**EXERCISE REQUIREMENTS:** Return the records exactly, keeping every line as it is.

**DATASET RECORDS:**
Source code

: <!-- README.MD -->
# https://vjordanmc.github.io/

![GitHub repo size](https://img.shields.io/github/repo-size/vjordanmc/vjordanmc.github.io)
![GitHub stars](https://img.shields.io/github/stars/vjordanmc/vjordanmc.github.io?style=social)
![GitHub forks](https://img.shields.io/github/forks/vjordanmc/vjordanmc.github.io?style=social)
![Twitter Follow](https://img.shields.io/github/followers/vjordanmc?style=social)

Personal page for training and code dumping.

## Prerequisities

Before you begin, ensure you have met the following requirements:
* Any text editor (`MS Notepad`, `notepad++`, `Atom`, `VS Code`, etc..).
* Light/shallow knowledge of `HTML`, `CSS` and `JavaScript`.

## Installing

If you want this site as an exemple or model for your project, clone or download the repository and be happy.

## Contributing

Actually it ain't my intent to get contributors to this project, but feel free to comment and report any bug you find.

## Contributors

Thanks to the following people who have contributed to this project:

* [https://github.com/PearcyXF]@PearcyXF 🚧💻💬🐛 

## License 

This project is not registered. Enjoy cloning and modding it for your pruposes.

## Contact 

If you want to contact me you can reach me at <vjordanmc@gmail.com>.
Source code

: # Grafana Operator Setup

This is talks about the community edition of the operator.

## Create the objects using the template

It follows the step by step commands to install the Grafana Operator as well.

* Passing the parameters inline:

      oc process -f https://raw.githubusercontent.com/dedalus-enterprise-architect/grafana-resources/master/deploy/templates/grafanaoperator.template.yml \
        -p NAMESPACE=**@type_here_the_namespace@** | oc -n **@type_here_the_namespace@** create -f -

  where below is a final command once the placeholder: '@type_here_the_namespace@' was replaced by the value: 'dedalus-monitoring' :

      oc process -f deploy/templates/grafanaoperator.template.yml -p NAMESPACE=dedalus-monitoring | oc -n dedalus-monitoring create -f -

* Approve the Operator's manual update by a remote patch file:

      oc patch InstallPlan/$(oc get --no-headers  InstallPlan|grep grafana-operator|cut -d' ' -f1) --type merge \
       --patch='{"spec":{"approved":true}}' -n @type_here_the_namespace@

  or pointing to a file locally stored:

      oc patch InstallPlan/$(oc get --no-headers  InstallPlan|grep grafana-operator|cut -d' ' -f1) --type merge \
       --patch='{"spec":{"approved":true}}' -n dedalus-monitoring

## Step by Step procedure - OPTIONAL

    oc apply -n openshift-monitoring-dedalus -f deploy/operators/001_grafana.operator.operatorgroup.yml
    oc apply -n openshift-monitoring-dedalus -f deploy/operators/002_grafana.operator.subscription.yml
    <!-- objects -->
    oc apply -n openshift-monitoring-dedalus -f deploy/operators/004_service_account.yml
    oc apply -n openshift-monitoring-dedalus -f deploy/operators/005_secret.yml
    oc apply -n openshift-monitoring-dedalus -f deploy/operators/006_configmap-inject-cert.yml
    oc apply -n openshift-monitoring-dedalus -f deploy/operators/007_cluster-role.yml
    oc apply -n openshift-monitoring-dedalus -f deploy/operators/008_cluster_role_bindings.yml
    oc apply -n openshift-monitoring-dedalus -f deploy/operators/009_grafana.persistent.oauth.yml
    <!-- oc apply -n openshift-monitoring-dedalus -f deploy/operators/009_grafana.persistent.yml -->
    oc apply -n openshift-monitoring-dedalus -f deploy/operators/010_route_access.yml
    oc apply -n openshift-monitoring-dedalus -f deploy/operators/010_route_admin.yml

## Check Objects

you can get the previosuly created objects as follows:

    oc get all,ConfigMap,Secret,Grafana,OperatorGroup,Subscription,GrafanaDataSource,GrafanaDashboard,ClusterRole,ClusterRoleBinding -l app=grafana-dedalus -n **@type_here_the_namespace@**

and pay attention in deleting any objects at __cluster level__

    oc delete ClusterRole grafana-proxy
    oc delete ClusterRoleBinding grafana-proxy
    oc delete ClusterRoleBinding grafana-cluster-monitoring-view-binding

**REPLY:**
Source code

: <!-- README.MD -->
# https://vjordanmc.github.io/

![GitHub repo size](https://img.shields.io/github/repo-size/vjordanmc/vjordanmc.github.io)
![GitHub stars](https://img.shields.io/github/stars/vjordanmc/vjordanmc.github.io?style=social)
![GitHub forks](https://img.shields.io/github/forks/vjordanmc/vjordanmc.github.io?style=social)
![Twitter Follow](https://img.shields.io/github/followers/vjordanmc?style=social)

Personal page for training and code dumping.

## Prerequisities

Before you begin, ensure you have met the following requirements:
* Any text editor (`MS Notepad`, `notepad++`, `Atom`, `VS Code`, etc..).
* Light/shallow knowledge of `HTML`, `CSS` and `JavaScript`.

## Installing

If you want this site as an exemple or model for your project, clone or download the repository and be happy.

## Contributing

Actually it ain't my intent to get contributors to this project, but feel free to comment and report any bug you find.

## Contributors

Thanks to the following people who have contributed to this project:

* [https://github.com/PearcyXF]@PearcyXF 🚧💻💬🐛 

## License 

This project is not registered. Enjoy cloning and modding it for your pruposes.

## Contact 

If you want to contact me you can reach me at <vjordanmc@gmail.com>.
Source code

: # Grafana Operator Setup

This is talks about the community edition of the operator.

## Create the objects using the template

It follows the step by step commands to install the Grafana Operator as well.

* Passing the parameters inline:

      oc process -f https://raw.githubusercontent.com/dedalus-enterprise-architect/grafana-resources/master/deploy/templates/grafanaoperator.template.yml \
        -p NAMESPACE=**@type_here_the_namespace@** | oc -n **@type_here_the_namespace@** create -f -

  where below is a final command once the placeholder: '@type_here_the_namespace@' was replaced by the value: 'dedalus-monitoring' :

      oc process -f deploy/templates/grafanaoperator.template.yml -p NAMESPACE=dedalus-monitoring | oc -n dedalus-monitoring create -f -

* Approve the Operator's manual update by a remote patch file:

      oc patch InstallPlan/$(oc get --no-headers  InstallPlan|grep grafana-operator|cut -d' ' -f1) --type merge \
       --patch='{"spec":{"approved":true}}' -n @type_here_the_namespace@

  or pointing to a file locally stored:

      oc patch InstallPlan/$(oc get --no-headers  InstallPlan|grep grafana-operator|cut -d' ' -f1) --type merge \
       --patch='{"spec":{"approved":true}}' -n dedalus-monitoring

## Step by Step procedure - OPTIONAL

    oc apply -n openshift-monitoring-dedalus -f deploy/operators/001_grafana.operator.operatorgroup.yml
    oc apply -n openshift-monitoring-dedalus -f deploy/operators/002_grafana.operator.subscription.yml
    <!-- objects -->
    oc apply -n openshift-monitoring-dedalus -f deploy/operators/004_service_account.yml
    oc apply -n openshift-monitoring-dedalus -f deploy/operators/005_secret.yml
    oc apply -n openshift-monitoring-dedalus -f deploy/operators/006_configmap-inject-cert.yml
    oc apply -n openshift-monitoring-dedalus -f deploy/operators/007_cluster-role.yml
    oc apply -n openshift-monitoring-dedalus -f deploy/operators/008_cluster_role_bindings.yml
    oc apply -n openshift-monitoring-dedalus -f deploy/operators/009_grafana.persistent.oauth.yml
    <!-- oc apply -n openshift-monitoring-dedalus -f deploy/operators/009_grafana.persistent.yml -->
    oc apply -n openshift-monitoring-dedalus -f deploy/operators/010_route_access.yml
    oc apply -n openshift-monitoring-dedalus -f deploy/operators/010_route_admin.yml

## Check Objects

you can get the previosuly created objects as follows:

    oc get all,ConfigMap,Secret,Grafana,OperatorGroup,Subscription,GrafanaDataSource,GrafanaDashboard,ClusterRole,ClusterRoleBinding -l app=grafana-dedalus -n **@type_here_the_namespace@**

and pay attention in deleting any objects at __cluster level__

    oc delete ClusterRole grafana-proxy
    oc delete ClusterRoleBinding grafana-proxy
    oc delete ClusterRoleBinding grafana-cluster-monitoring-view-binding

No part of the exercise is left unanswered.